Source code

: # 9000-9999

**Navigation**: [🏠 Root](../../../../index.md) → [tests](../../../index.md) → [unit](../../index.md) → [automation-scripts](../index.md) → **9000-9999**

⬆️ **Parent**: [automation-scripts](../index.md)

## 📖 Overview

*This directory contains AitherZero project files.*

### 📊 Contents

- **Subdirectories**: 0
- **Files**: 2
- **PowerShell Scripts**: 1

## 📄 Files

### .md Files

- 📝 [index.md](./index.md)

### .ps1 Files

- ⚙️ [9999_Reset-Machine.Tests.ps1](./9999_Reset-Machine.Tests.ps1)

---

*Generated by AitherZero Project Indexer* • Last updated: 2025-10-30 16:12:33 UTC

• • • • • • •

Instructions for the task:
Repeat the whole listing exactly, line for line.

Solved exercise:
Source code

: # 9000-9999

**Navigation**: [🏠 Root](../../../../index.md) → [tests](../../../index.md) → [unit](../../index.md) → [automation-scripts](../index.md) → **9000-9999**

⬆️ **Parent**: [automation-scripts](../index.md)

## 📖 Overview

*This directory contains AitherZero project files.*

### 📊 Contents

- **Subdirectories**: 0
- **Files**: 2
- **PowerShell Scripts**: 1

## 📄 Files

### .md Files

- 📝 [index.md](./index.md)

### .ps1 Files

- ⚙️ [9999_Reset-Machine.Tests.ps1](./9999_Reset-Machine.Tests.ps1)

---

*Generated by AitherZero Project Indexer* • Last updated: 2025-10-30 16:12:33 UTC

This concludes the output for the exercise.